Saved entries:
- - -

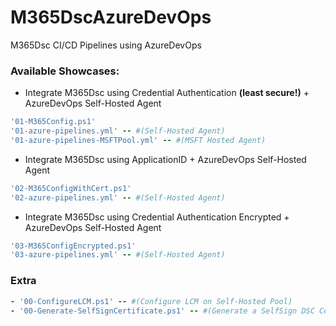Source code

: # M365DscAzureDevOps
M365Dsc CI/CD Pipelines using AzureDevOps

### Available Showcases:

- Integrate M365Dsc using Credential Authentication **(least secure!)** + AzureDevOps Self-Hosted Agent

```ruby
'01-M365Config.ps1'
'01-azure-pipelines.yml' -- #(Self-Hosted Agent)
'01-azure-pipelines-MSFTPool.yml' -- #(MSFT Hosted Agent)
```

- Integrate M365Dsc using ApplicationID + AzureDevOps Self-Hosted Agent  

```ruby
'02-M365ConfigWithCert.ps1'
'02-azure-pipelines.yml' -- #(Self-Hosted Agent)
```

- Integrate M365Dsc using Credential Authentication Encrypted + AzureDevOps Self-Hosted Agent  

```ruby
'03-M365ConfigEncrypted.ps1'
'03-azure-pipelines.yml' -- #(Self-Hosted Agent)
```

### Extra  

```ruby
- '00-ConfigureLCM.ps1' -- #(Configure LCM on Self-Hosted Pool)
- '00-Generate-SelfSignCertificate.ps1' -- #(Generate a SelfSign DSC Certificate)
```

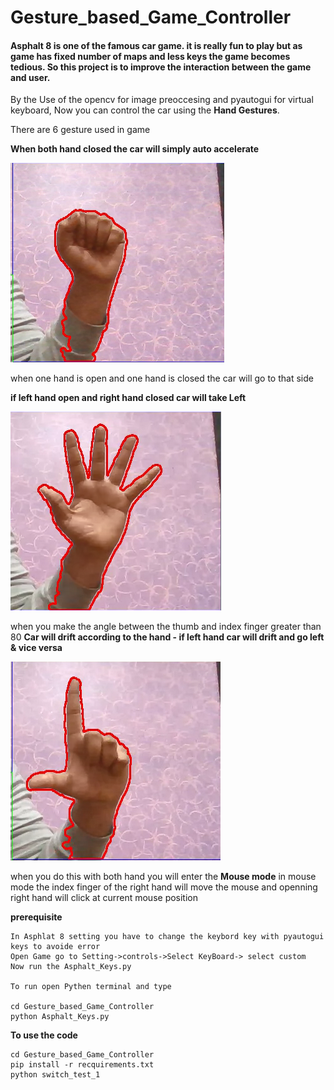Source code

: # Gesture_based_Game_Controller
#### **Asphalt 8** is one of the famous car game. it is really fun to play but as game has **fixed number of maps and less keys** the game becomes **tedious**. So this project is to improve the interaction between the game and user.
By the Use of the opencv for image preoccesing and pyautogui for virtual keyboard, Now you can control the car using the **Hand Gestures**.

There are 6 gesture used in game

**When both hand closed the car will simply auto accelerate**

![](Images/closed.PNG)

when one hand is open and one hand is closed the car will go to that side 

**if left hand open and right hand closed car will take Left**

![](Images/open.PNG)


when you make the angle between the thumb and index finger greater than 80
**Car will drift according to the hand - if left hand car will drift and go left & vice versa**

![](Images/angle.PNG)

when you do this with both hand you will enter the **Mouse mode**
in mouse mode the index finger of the right hand will move the mouse and openning right hand will click at current mouse position

**prerequisite**
```
In Asphlat 8 setting you have to change the keybord key with pyautogui keys to avoide error
Open Game go to Setting->controls->Select KeyBoard-> select custom
Now run the Asphalt_Keys.py

To run open Pythen terminal and type 

cd Gesture_based_Game_Controller
python Asphalt_Keys.py
```
**To use the code** 
```
cd Gesture_based_Game_Controller
pip install -r recquirements.txt
python switch_test_1
```
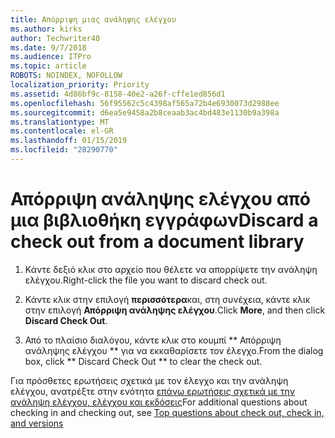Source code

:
 ```yaml
---
title: Απόρριψη μιας ανάληψης ελέγχου
ms.author: kirks
author: Techwriter40
ms.date: 9/7/2018
ms.audience: ITPro
ms.topic: article
ROBOTS: NOINDEX, NOFOLLOW
localization_priority: Priority
ms.assetid: 4d86bf9c-8158-40e2-a26f-cffe1ed856d1
ms.openlocfilehash: 56f95562c5c4398af565a72b4e6930073d2988ee
ms.sourcegitcommit: d6ea5e9458a2b8ceaab3ac4bd483e1130b9a398a
ms.translationtype: MT
ms.contentlocale: el-GR
ms.lasthandoff: 01/15/2019
ms.locfileid: "28290770"
---
```

# <a name="discard-a-check-out-from-a-document-library"></a><span data-ttu-id="89dc8-102">Απόρριψη ανάληψης ελέγχου από μια βιβλιοθήκη εγγράφων</span><span class="sxs-lookup"><span data-stu-id="89dc8-102">Discard a check out from a document library</span></span>

1. <span data-ttu-id="89dc8-103">Κάντε δεξιό κλικ στο αρχείο που θέλετε να απορρίψετε την ανάληψη ελέγχου.</span><span class="sxs-lookup"><span data-stu-id="89dc8-103">Right-click the file you want to discard check out.</span></span>
    
2. <span data-ttu-id="89dc8-104">Κάντε κλικ στην επιλογή **περισσότερα**και, στη συνέχεια, κάντε κλικ στην επιλογή **Απόρριψη ανάληψης ελέγχου**.</span><span class="sxs-lookup"><span data-stu-id="89dc8-104">Click **More**, and then click **Discard Check Out**.</span></span> 
    
3. <span data-ttu-id="89dc8-105">Από το πλαίσιο διαλόγου, κάντε κλικ στο κουμπί \*\* Απόρριψη ανάληψης ελέγχου \*\* για να εκκαθαρίσετε τον έλεγχο.</span><span class="sxs-lookup"><span data-stu-id="89dc8-105">From the dialog box, click \*\* Discard Check Out \*\* to clear the check out.</span></span> 
    
<span data-ttu-id="89dc8-106">Για πρόσθετες ερωτήσεις σχετικά με τον έλεγχο και την ανάληψη ελέγχου, ανατρέξτε στην ενότητα [επάνω ερωτήσεις σχετικά με την ανάληψη ελέγχου, ελέγχου και εκδόσεις](https://go.microsoft.com/fwlink/?linkid=2018786)</span><span class="sxs-lookup"><span data-stu-id="89dc8-106">For additional questions about checking in and checking out, see [Top questions about check out, check in, and versions](https://go.microsoft.com/fwlink/?linkid=2018786)</span></span>
  

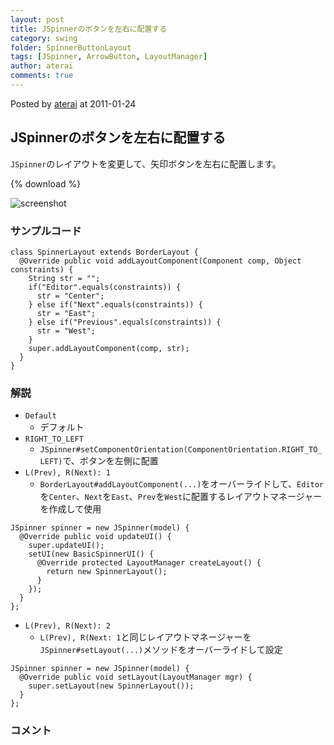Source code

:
 ```yaml
---
layout: post
title: JSpinnerのボタンを左右に配置する
category: swing
folder: SpinnerButtonLayout
tags: [JSpinner, ArrowButton, LayoutManager]
author: aterai
comments: true
---
```


Posted by [aterai](http://terai.xrea.jp/aterai.html) at 2011-01-24

## JSpinnerのボタンを左右に配置する
`JSpinner`のレイアウトを変更して、矢印ボタンを左右に配置します。

{% download %}

![screenshot](https://lh5.googleusercontent.com/_9Z4BYR88imo/TT0IT-0k7EI/AAAAAAAAAzA/8LBM7qgDVvw/s800/SpinnerButtonLayout.png)

### サンプルコード
<pre class="prettyprint"><code>class SpinnerLayout extends BorderLayout {
  @Override public void addLayoutComponent(Component comp, Object constraints) {
    String str = "";
    if("Editor".equals(constraints)) {
      str = "Center";
    } else if("Next".equals(constraints)) {
      str = "East";
    } else if("Previous".equals(constraints)) {
      str = "West";
    }
    super.addLayoutComponent(comp, str);
  }
}
</code></pre>

### 解説
- `Default`
    - デフォルト
- `RIGHT_TO_LEFT`
    - `JSpinner#setComponentOrientation(ComponentOrientation.RIGHT_TO_LEFT)`で、ボタンを左側に配置
- `L(Prev), R(Next): 1`
    - `BorderLayout#addLayoutComponent(...)`をオーバーライドして、`Editor`を`Center`、`Next`を`East`、`Prev`を`West`に配置するレイアウトマネージャーを作成して使用

<!-- dummy comment line for breaking list -->

<pre class="prettyprint"><code>JSpinner spinner = new JSpinner(model) {
  @Override public void updateUI() {
    super.updateUI();
    setUI(new BasicSpinnerUI() {
      @Override protected LayoutManager createLayout() {
        return new SpinnerLayout();
      }
    });
  }
};
</code></pre>

- `L(Prev), R(Next): 2`
    - `L(Prev), R(Next: 1`と同じレイアウトマネージャーを`JSpinner#setLayout(...)`メソッドをオーバーライドして設定

<!-- dummy comment line for breaking list -->

<pre class="prettyprint"><code>JSpinner spinner = new JSpinner(model) {
  @Override public void setLayout(LayoutManager mgr) {
    super.setLayout(new SpinnerLayout());
  }
};
</code></pre>

### コメント
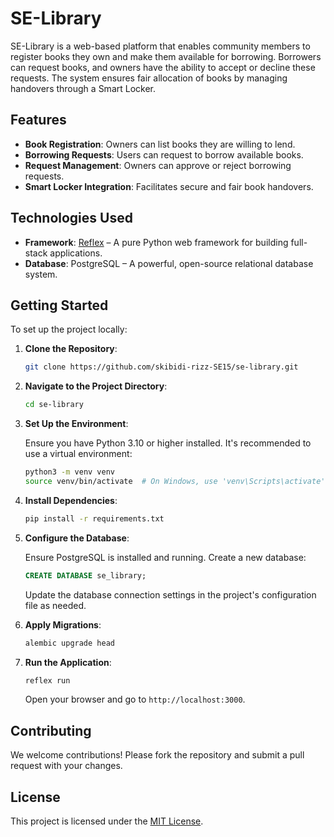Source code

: 
# SE-Library

SE-Library is a web-based platform that enables community members to register books they own and make them available for borrowing. Borrowers can request books, and owners have the ability to accept or decline these requests. The system ensures fair allocation of books by managing handovers through a Smart Locker.

## Features

- **Book Registration**: Owners can list books they are willing to lend.
- **Borrowing Requests**: Users can request to borrow available books.
- **Request Management**: Owners can approve or reject borrowing requests.
- **Smart Locker Integration**: Facilitates secure and fair book handovers.

## Technologies Used

- **Framework**: [Reflex](https://reflex.dev/) – A pure Python web framework for building full-stack applications.
- **Database**: PostgreSQL – A powerful, open-source relational database system.

## Getting Started

To set up the project locally:

1. **Clone the Repository**:

   ```bash
   git clone https://github.com/skibidi-rizz-SE15/se-library.git
   ```

2. **Navigate to the Project Directory**:

   ```bash
   cd se-library
   ```

3. **Set Up the Environment**:

   Ensure you have Python 3.10 or higher installed. It's recommended to use a virtual environment:

   ```bash
   python3 -m venv venv
   source venv/bin/activate  # On Windows, use 'venv\Scripts\activate'
   ```

4. **Install Dependencies**:

   ```bash
   pip install -r requirements.txt
   ```

5. **Configure the Database**:

   Ensure PostgreSQL is installed and running. Create a new database:

   ```sql
   CREATE DATABASE se_library;
   ```

   Update the database connection settings in the project's configuration file as needed.

6. **Apply Migrations**:

   ```bash
   alembic upgrade head
   ```

7. **Run the Application**:

   ```bash
   reflex run
   ```

   Open your browser and go to `http://localhost:3000`.

## Contributing

We welcome contributions! Please fork the repository and submit a pull request with your changes.

## License

This project is licensed under the [MIT License](LICENSE).
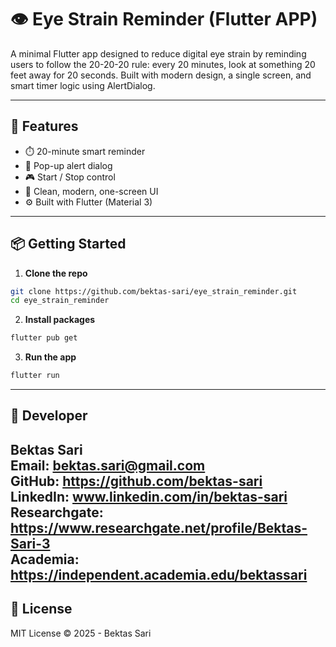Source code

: # 👁️ Eye Strain Reminder (Flutter APP)

A minimal Flutter app designed to reduce digital eye strain by reminding users to follow the 20-20-20 rule: every 20 minutes, look at something 20 feet away for 20 seconds. 
Built with modern design, a single screen, and smart timer logic using AlertDialog.

---

## 🚀 Features

- ⏱️ 20-minute smart reminder
- 💬 Pop-up alert dialog
- 🎮 Start / Stop control
- 🎨 Clean, modern, one-screen UI
- ⚙️ Built with Flutter (Material 3)

---

## 📦 Getting Started

1. **Clone the repo**

```bash
git clone https://github.com/bektas-sari/eye_strain_reminder.git
cd eye_strain_reminder
```

2. **Install packages**

```bash
flutter pub get
```

3. **Run the app**

```bash
flutter run
```

---

## 👤 Developer

**Bektas Sari**  
Email: bektas.sari@gmail.com  <br>
GitHub: https://github.com/bektas-sari <br>
LinkedIn: www.linkedin.com/in/bektas-sari <br>
Researchgate: https://www.researchgate.net/profile/Bektas-Sari-3 <br>
Academia: https://independent.academia.edu/bektassari <br>
---

## 📄 License

MIT License © 2025 - Bektas Sari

- - -

=== Instructions to follow ===
The records are given above. Copy each line in them that holds "system".

=== Result ===
SE-Library is a web-based platform that enables community members to register books they own and make them available for borrowing. Borrowers can request books, and owners have the ability to accept or decline these requests. The system ensures fair allocation of books by managing handovers through a Smart Locker.
- **Database**: PostgreSQL – A powerful, open-source relational database system.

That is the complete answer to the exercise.